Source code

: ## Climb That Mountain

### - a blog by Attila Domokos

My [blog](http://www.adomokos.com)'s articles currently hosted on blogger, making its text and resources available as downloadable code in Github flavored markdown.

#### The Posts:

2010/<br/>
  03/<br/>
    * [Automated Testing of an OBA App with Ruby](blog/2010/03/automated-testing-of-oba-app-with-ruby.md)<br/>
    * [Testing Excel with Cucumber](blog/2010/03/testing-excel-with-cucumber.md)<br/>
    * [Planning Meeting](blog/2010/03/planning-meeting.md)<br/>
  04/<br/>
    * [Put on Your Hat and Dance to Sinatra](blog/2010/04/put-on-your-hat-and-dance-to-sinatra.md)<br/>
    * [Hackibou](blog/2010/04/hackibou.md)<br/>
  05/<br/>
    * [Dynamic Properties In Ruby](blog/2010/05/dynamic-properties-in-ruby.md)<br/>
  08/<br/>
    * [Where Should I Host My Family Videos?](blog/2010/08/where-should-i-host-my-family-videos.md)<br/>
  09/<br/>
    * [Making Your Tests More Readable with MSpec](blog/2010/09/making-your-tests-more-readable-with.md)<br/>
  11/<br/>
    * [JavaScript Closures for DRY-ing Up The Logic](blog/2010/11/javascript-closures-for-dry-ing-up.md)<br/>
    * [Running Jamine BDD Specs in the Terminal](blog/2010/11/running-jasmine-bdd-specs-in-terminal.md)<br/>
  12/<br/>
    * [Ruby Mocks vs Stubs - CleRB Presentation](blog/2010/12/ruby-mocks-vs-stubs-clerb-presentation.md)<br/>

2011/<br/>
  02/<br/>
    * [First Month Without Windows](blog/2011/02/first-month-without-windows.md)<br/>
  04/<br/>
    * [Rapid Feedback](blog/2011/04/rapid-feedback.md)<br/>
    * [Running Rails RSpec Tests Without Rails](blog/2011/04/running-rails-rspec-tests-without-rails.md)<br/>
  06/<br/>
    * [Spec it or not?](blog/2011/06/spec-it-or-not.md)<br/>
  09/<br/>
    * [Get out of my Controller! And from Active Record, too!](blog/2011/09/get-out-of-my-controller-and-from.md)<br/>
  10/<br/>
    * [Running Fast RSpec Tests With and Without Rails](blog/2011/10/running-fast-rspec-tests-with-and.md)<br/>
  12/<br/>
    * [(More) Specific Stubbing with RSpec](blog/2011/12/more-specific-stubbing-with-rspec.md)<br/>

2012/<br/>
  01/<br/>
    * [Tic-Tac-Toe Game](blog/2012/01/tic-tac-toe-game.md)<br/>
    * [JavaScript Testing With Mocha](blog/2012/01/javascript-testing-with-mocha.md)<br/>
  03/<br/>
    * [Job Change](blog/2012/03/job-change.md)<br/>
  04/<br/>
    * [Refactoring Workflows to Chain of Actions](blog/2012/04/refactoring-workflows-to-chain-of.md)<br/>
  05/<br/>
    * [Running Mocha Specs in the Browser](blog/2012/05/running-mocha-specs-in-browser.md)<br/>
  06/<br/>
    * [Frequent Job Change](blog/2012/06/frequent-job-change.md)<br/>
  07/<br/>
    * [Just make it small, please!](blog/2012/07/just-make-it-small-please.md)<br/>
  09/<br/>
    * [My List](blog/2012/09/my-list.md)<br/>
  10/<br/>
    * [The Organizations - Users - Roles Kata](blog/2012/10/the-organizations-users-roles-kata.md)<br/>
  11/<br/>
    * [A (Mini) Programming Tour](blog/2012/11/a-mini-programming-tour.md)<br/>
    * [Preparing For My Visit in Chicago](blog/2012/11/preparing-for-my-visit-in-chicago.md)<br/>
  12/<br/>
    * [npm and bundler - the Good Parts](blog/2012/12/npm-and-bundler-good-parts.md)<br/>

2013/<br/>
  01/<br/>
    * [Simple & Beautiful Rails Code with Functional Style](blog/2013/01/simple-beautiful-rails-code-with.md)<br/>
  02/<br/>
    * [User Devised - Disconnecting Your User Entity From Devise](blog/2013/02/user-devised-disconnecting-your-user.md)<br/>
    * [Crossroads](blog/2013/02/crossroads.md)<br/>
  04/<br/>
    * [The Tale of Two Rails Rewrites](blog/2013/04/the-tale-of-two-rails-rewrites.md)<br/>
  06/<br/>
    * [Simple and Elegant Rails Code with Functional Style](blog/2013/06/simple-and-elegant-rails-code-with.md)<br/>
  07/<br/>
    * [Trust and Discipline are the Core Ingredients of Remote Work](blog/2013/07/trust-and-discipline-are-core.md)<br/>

^^^^^^^^

Problem to solve: Scan the data above for the string "Style" and copy each line where it appears.

Output of the exercise:
    * [Simple & Beautiful Rails Code with Functional Style](blog/2013/01/simple-beautiful-rails-code-with.md)<br/>
    * [Simple and Elegant Rails Code with Functional Style](blog/2013/06/simple-and-elegant-rails-code-with.md)<br/>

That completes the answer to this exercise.